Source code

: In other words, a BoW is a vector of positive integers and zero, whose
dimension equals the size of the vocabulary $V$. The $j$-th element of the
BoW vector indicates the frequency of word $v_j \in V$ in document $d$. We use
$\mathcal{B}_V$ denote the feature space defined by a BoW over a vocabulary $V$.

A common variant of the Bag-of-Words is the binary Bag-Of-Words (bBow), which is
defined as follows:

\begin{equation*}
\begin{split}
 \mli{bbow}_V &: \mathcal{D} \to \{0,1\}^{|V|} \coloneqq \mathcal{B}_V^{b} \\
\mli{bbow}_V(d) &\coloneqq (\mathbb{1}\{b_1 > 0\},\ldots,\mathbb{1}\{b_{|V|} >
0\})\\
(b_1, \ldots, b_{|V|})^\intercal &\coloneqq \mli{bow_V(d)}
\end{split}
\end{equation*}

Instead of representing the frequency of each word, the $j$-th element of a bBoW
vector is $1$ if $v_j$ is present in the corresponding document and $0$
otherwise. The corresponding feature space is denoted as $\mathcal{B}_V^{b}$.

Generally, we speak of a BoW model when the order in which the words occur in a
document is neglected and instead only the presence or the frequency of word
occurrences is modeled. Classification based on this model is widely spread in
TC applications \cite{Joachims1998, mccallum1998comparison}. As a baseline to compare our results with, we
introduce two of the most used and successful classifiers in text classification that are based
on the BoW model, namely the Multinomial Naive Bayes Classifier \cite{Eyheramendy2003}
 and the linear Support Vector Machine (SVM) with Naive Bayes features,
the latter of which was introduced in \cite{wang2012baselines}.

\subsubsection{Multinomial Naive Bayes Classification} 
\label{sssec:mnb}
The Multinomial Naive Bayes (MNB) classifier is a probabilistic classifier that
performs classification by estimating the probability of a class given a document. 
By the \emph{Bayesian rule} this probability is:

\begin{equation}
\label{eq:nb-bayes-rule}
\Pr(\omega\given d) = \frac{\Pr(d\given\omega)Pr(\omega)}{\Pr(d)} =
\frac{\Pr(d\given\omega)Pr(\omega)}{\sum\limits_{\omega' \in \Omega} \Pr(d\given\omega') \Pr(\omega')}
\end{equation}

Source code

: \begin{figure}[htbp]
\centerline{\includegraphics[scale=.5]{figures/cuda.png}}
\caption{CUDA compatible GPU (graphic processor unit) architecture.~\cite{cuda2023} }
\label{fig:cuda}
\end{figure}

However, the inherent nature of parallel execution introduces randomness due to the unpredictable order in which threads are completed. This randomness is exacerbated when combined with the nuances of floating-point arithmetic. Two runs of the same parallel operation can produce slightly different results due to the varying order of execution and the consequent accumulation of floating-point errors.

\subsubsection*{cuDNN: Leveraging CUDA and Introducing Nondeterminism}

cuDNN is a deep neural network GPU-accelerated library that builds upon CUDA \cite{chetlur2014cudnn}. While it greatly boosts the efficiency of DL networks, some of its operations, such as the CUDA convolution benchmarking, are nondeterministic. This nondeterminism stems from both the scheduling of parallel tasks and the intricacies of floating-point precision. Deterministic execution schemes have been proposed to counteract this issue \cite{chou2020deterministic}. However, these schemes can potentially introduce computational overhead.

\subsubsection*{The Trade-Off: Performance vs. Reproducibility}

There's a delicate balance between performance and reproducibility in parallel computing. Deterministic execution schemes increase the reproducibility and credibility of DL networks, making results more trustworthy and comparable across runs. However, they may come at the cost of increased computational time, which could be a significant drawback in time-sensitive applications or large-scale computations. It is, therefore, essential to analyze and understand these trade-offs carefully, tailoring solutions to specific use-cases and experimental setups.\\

> Problem
Your reply should consist of all the records, restated exactly.

> Solution to this task
Source code

: In other words, a BoW is a vector of positive integers and zero, whose
dimension equals the size of the vocabulary $V$. The $j$-th element of the
BoW vector indicates the frequency of word $v_j \in V$ in document $d$. We use
$\mathcal{B}_V$ denote the feature space defined by a BoW over a vocabulary $V$.

A common variant of the Bag-of-Words is the binary Bag-Of-Words (bBow), which is
defined as follows:

\begin{equation*}
\begin{split}
 \mli{bbow}_V &: \mathcal{D} \to \{0,1\}^{|V|} \coloneqq \mathcal{B}_V^{b} \\
\mli{bbow}_V(d) &\coloneqq (\mathbb{1}\{b_1 > 0\},\ldots,\mathbb{1}\{b_{|V|} >
0\})\\
(b_1, \ldots, b_{|V|})^\intercal &\coloneqq \mli{bow_V(d)}
\end{split}
\end{equation*}

Instead of representing the frequency of each word, the $j$-th element of a bBoW
vector is $1$ if $v_j$ is present in the corresponding document and $0$
otherwise. The corresponding feature space is denoted as $\mathcal{B}_V^{b}$.

Generally, we speak of a BoW model when the order in which the words occur in a
document is neglected and instead only the presence or the frequency of word
occurrences is modeled. Classification based on this model is widely spread in
TC applications \cite{Joachims1998, mccallum1998comparison}. As a baseline to compare our results with, we
introduce two of the most used and successful classifiers in text classification that are based
on the BoW model, namely the Multinomial Naive Bayes Classifier \cite{Eyheramendy2003}
 and the linear Support Vector Machine (SVM) with Naive Bayes features,
the latter of which was introduced in \cite{wang2012baselines}.

\subsubsection{Multinomial Naive Bayes Classification} 
\label{sssec:mnb}
The Multinomial Naive Bayes (MNB) classifier is a probabilistic classifier that
performs classification by estimating the probability of a class given a document. 
By the \emph{Bayesian rule} this probability is:

\begin{equation}
\label{eq:nb-bayes-rule}
\Pr(\omega\given d) = \frac{\Pr(d\given\omega)Pr(\omega)}{\Pr(d)} =
\frac{\Pr(d\given\omega)Pr(\omega)}{\sum\limits_{\omega' \in \Omega} \Pr(d\given\omega') \Pr(\omega')}
\end{equation}

Source code

: \begin{figure}[htbp]
\centerline{\includegraphics[scale=.5]{figures/cuda.png}}
\caption{CUDA compatible GPU (graphic processor unit) architecture.~\cite{cuda2023} }
\label{fig:cuda}
\end{figure}

However, the inherent nature of parallel execution introduces randomness due to the unpredictable order in which threads are completed. This randomness is exacerbated when combined with the nuances of floating-point arithmetic. Two runs of the same parallel operation can produce slightly different results due to the varying order of execution and the consequent accumulation of floating-point errors.

\subsubsection*{cuDNN: Leveraging CUDA and Introducing Nondeterminism}

cuDNN is a deep neural network GPU-accelerated library that builds upon CUDA \cite{chetlur2014cudnn}. While it greatly boosts the efficiency of DL networks, some of its operations, such as the CUDA convolution benchmarking, are nondeterministic. This nondeterminism stems from both the scheduling of parallel tasks and the intricacies of floating-point precision. Deterministic execution schemes have been proposed to counteract this issue \cite{chou2020deterministic}. However, these schemes can potentially introduce computational overhead.

\subsubsection*{The Trade-Off: Performance vs. Reproducibility}

There's a delicate balance between performance and reproducibility in parallel computing. Deterministic execution schemes increase the reproducibility and credibility of DL networks, making results more trustworthy and comparable across runs. However, they may come at the cost of increased computational time, which could be a significant drawback in time-sensitive applications or large-scale computations. It is, therefore, essential to analyze and understand these trade-offs carefully, tailoring solutions to specific use-cases and experimental setups.\\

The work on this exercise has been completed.